Our approach to generic tools for structured text is called lightweight structured text processing. Lightweight structured text processing enables users to define custom text structure interactively and incrementally, so that generic tools can operate on the text in structured fashion. We envision that a lightweight structured text processing system would have four components:

a structure description language for describing text structure;
an interactive document viewer for viewing documents, developing and testing structure descriptions, and invoking tools;
parsers for standard structures, like HTML and programming language syntax;
tools for manipulating text using structure descriptions: sorting, searching, extracting, reformatting, editing, computing statistics, graphing, etc.

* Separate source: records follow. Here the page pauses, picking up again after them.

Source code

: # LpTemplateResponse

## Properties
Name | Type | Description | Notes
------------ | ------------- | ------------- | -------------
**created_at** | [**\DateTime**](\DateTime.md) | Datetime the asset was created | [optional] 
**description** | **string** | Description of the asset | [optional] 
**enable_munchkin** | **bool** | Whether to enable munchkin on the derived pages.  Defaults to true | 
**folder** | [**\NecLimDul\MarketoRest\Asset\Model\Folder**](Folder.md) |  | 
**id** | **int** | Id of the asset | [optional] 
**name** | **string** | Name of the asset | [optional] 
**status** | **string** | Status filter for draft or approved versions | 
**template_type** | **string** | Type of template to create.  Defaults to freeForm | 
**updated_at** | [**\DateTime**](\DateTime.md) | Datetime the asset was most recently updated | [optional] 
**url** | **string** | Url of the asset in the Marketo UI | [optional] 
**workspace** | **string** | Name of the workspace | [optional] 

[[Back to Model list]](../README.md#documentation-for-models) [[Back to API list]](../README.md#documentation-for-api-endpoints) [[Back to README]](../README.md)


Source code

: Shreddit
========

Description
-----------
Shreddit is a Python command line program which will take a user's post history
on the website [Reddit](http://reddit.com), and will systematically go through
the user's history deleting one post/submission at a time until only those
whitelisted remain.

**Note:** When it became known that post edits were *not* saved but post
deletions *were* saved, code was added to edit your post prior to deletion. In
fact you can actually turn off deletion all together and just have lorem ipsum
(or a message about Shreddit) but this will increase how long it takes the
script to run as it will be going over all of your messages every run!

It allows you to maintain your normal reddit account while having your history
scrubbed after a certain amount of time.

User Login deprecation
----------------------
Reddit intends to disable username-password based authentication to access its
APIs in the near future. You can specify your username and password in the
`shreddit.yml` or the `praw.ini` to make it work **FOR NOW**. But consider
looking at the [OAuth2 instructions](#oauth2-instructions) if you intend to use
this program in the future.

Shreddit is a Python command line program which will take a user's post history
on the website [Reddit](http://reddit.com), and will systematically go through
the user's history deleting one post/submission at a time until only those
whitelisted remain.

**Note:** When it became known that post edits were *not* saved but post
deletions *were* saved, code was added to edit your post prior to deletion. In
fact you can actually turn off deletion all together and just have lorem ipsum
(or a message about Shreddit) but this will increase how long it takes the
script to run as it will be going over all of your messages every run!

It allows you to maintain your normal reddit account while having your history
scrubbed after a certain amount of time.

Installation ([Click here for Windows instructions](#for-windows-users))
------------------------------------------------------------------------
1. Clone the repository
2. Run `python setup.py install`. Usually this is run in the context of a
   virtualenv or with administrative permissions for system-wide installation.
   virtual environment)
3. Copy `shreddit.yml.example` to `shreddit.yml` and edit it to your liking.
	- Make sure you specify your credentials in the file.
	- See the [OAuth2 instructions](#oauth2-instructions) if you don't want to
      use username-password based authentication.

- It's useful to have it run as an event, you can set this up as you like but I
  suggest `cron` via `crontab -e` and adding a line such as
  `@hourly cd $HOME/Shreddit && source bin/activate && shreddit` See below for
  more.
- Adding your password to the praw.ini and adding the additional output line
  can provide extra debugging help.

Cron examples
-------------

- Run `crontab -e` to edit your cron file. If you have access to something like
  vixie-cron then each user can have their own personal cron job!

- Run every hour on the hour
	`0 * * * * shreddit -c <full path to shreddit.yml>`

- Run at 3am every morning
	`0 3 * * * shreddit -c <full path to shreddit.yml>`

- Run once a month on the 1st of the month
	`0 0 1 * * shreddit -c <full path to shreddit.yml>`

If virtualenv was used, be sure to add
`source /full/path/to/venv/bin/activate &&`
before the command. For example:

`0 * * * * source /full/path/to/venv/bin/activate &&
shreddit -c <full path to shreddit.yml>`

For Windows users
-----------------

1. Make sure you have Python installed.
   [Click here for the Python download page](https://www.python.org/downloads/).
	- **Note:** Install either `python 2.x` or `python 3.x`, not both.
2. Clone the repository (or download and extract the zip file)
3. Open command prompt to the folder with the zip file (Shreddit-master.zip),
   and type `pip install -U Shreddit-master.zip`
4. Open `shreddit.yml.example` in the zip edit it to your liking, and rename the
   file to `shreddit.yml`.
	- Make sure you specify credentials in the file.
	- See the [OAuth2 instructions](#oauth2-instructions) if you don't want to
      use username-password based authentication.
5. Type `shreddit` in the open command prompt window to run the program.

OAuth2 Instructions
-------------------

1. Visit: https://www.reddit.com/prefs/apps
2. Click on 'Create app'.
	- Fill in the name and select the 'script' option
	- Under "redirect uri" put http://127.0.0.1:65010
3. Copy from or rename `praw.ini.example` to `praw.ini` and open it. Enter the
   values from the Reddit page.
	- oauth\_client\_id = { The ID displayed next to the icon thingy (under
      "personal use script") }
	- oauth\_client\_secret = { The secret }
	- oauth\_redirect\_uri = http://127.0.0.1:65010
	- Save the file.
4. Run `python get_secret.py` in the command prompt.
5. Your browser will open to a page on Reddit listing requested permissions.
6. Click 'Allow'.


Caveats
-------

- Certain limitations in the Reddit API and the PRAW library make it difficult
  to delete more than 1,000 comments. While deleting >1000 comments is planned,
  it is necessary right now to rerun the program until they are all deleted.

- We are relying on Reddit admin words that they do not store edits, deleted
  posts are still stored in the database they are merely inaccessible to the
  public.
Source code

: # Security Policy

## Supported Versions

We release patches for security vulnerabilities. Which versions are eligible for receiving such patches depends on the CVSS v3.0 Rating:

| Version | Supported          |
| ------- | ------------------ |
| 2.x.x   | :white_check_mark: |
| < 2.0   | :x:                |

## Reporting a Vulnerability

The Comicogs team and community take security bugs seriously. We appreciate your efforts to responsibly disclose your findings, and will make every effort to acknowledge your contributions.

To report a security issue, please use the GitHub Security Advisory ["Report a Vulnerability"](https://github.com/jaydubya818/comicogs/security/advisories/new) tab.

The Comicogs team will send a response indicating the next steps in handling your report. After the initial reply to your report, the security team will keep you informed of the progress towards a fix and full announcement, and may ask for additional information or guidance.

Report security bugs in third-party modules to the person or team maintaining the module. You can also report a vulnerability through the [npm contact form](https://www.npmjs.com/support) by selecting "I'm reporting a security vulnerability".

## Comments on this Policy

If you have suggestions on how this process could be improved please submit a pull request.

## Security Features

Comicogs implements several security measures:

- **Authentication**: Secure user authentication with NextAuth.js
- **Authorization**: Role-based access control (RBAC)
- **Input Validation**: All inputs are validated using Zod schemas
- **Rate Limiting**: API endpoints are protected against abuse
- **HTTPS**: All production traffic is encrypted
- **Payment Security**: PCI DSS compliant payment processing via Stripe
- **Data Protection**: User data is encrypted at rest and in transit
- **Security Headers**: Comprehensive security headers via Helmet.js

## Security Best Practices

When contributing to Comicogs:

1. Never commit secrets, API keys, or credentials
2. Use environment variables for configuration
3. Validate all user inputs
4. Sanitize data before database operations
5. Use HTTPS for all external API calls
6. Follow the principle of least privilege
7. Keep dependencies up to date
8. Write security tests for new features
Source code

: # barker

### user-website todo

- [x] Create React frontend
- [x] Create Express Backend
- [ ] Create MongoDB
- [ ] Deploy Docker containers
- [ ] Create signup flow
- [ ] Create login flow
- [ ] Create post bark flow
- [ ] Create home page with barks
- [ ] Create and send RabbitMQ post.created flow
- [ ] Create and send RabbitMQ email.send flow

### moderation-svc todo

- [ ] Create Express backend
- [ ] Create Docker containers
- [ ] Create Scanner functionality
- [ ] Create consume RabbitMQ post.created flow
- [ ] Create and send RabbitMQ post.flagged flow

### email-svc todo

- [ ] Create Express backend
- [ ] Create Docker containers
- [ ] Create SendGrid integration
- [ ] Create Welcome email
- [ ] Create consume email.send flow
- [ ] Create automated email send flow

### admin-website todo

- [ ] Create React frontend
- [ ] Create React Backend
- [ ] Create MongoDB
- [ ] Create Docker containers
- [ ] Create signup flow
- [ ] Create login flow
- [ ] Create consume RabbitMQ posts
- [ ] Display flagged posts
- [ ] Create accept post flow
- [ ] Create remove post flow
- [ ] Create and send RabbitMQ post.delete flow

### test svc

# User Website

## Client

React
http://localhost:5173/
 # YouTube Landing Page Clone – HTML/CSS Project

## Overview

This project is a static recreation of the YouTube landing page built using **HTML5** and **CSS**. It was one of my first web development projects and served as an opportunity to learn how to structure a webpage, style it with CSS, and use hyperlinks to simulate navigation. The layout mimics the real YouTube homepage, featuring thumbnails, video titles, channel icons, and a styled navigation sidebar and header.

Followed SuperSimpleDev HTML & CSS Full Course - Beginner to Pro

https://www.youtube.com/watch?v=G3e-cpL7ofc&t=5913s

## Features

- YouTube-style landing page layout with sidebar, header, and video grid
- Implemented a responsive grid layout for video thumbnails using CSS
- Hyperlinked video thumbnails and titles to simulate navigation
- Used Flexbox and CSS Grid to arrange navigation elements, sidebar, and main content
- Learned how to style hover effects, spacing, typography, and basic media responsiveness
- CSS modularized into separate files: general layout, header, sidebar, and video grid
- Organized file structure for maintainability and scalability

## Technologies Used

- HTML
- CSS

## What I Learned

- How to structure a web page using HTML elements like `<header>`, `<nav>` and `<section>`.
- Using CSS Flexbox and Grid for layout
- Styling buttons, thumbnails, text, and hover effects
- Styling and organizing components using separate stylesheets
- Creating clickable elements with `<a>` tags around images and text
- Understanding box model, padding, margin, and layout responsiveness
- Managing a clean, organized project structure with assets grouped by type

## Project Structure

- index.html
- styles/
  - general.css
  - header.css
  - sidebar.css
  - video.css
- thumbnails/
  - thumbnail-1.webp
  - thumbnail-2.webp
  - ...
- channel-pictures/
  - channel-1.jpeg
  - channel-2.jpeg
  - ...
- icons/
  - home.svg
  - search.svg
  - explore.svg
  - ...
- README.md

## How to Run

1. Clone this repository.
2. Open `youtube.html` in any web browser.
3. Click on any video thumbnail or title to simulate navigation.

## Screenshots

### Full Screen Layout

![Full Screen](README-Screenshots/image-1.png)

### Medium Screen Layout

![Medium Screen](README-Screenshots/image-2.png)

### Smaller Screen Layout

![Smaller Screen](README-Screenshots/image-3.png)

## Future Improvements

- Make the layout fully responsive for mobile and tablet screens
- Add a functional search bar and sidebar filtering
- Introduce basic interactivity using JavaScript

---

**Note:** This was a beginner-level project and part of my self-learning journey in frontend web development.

Following this plan, we have built a prototype system called LAPIS (Lightweight Architecture for Processing Information Structure). LAPIS includes a new structure description language called text constraints. Text constraints describe a set of regions in a document in terms of relational operators (like before, after, in, and contains) and primitive regions generated by external parsers or literal matching. Text constraints can be used not only for queries (such as Function contains ëxit") but also for structure definition, as in the following example:

Sentence = ends with SentencePunct;
SentencePunct = ('.' | '?' | '!'), 
                just before Whitespace,
                but not '.' at end of 
                      Abbreviation;
Abbreviation = 'Mr.' | 'Mrs.' | 
               'Ms.' | 'Dr.' | ...;

Text constraints differ in several ways from context-free grammars and regular expressions (the traditional techniques for structure description). Text constraints permit conjunctions of patterns (indicated by commas in the previous example) and references to context (such as ``just before''). Text constraints can also refer to structure defined by external parsers - even multiple parsers simultaneously. For example, Line at start of Function refers to both Line (a name defined by a line-scanning parser) and Function (defined by a programming-language parser) to match the first line of every function. Finally, we believe that text constraints are more readable and comprehensible for users than grammars or regular expressions, because a structure description can be reduced to a list of simple, intuitive constraints which can be read and understood individually. In the LAPIS prototype, text constraints are implemented as an algebra operating on sets of regions, using efficient set representations to achieve reasonable performance.

LAPIS combines text constraints with a web browser that allows the user to develop text constraints interactively and apply them to web pages, source code, and text files. In the browser, the user can describe a set of regions either programmatically (using text constraints or an external parser), manually (by selection), or using any combination of the two. Combining manual selection and programmatic description can be quite powerful. Manual selection can be used to restrict attention to part of a document which can be selected more easily than it can be described, such as the content area of a web page (omitting navigation bars and advertisements). Manual selection can also fix up errors made by an almost-correct structure description, adding or removing regions from the set as necessary. Relying on manual intervention is not always appropriate, but sometimes it can help finish a task faster.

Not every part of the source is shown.